1. A noise control system for an engine having an air inlet and that operates in a first mode and a second mode, comprising:

a valve disposed in the air inlet;

an actuating mechanism operably coupled to the valve to move the valve between an open position and a closed position; and

a controller that switches the engine between the first and second mode and controls the actuating mechanism to move the valve to the open position during the first mode and to the closed position during the second mode.

2. The noise control system of claim 1, wherein the valve is disposed in the air inlet to allow air to flow through approximately half of the air inlet when the valve is in the closed position.

3. The noise control system of claim 1, wherein the actuator system comprises:

a cable having a movable end and a fixed end; and

an actuator connected to the movable end and to the controller, wherein the actuator applies a force to the cable when the controller switches to one of the first mode and the second mode.

4. The noise control system of claim 3, further comprising:

an actuation lever connected to the fixed end of the cable; and

a valve actuation shaft connected to the actuator lever and the valve, wherein movement of the actuation lever rotates the valve actuation shaft to move the valve between the open position and the closed position.

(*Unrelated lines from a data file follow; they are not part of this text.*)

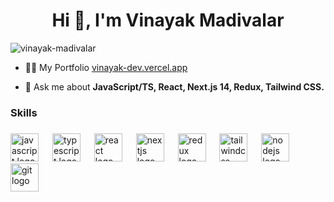<h1 align="center">Hi 👋, I'm Vinayak Madivalar</h1>


<p align="left"> <img src="https://komarev.com/ghpvc/?username=vinayak-madivalar&label=Profile%20views&color=0e75b6&style=flat" alt="vinayak-madivalar" /> </p>


- 👨‍💻 My Portfolio <a href="https://vinayak-dev.vercel.app/" target="blank">vinayak-dev.vercel.app</a>

- 💬 Ask me about **JavaScript/TS, React, Next.js 14, Redux, Tailwind CSS.**

###

<h3 align="left">Skills</h3>

###

<div align="left">
  <img src="https://cdn.jsdelivr.net/gh/devicons/devicon/icons/javascript/javascript-original.svg" height="45" alt="javascript logo"  />
  <img width="14" />
  <img src="https://cdn.jsdelivr.net/gh/devicons/devicon/icons/typescript/typescript-original.svg" height="45" alt="typescript logo"  />
  <img width="14" />
  <img src="https://cdn.jsdelivr.net/gh/devicons/devicon/icons/react/react-original.svg" height="45" alt="react logo"  />
  <img width="14" />
  <img src="https://cdn.jsdelivr.net/gh/devicons/devicon/icons/nextjs/nextjs-original.svg" height="45" alt="nextjs logo"  />
  <img width="14" />
  <img src="https://cdn.jsdelivr.net/gh/devicons/devicon/icons/redux/redux-original.svg" height="45" alt="redux logo"  />
  <img width="14" />
  <img src="https://cdn.simpleicons.org/tailwindcss/06B6D4" height="45" alt="tailwindcss logo"  />
  <img width="14" />
  <img src="https://cdn.simpleicons.org/nodedotjs/339933" height="45" alt="nodejs logo"  />
  <img width="14" />
  <img src="https://cdn.simpleicons.org/git/F05032" height="45" alt="git logo"  />
</div>

###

5. The noise control system of claim 4, further comprising a resilient member that applies a biasing force to the actuation lever.

6. The noise control system of claim 5, wherein the biasing force of the resilient member is in a direction opposite one direction of motion of the actuation lever when the actuation lever is actuated.

7. The noise control system of claim 3, wherein the cable is one selected from the group consisting of a Bowden cable and a sleeved flexible cable that can transmit at least one of a compressive load and a tensile load.

8. A noise control system for an engine having an air inlet and that operates in a high-power mode and a low-power mode, comprising:

a valve disposed in the air inlet, wherein the valve is disposed in the air inlet to allow air to flow through approximately half of the air inlet when the valve is in the closed position;

a cable having a movable end and a fixed end, wherein the cable transmits at least one of a tensile load and a compressive load;

a cylinder de-activation unit that switches the engine between the high-power mode and the low-power mode; and

an actuator connected to the movable end and operably coupled to the cylinder deactivation unit, wherein the actuator applies a first force to the cable when the cylinder deactivation unit switches to the high-power mode to open the valve and applies a second force to the cable when the cylinder de-activation unit switches to the low-power mode to close the valve.

9. The noise control system of claim 8, further comprising:

an actuation lever connected to the fixed end of the cable;

10. The noise control system of claim 9, further comprising a resilient member that applies a biasing force to the actuation lever.

11. The noise control system of claim 10, wherein the biasing force of the resilient member is in a direction opposite one direction of motion of the actuation lever when the actuation lever is actuated.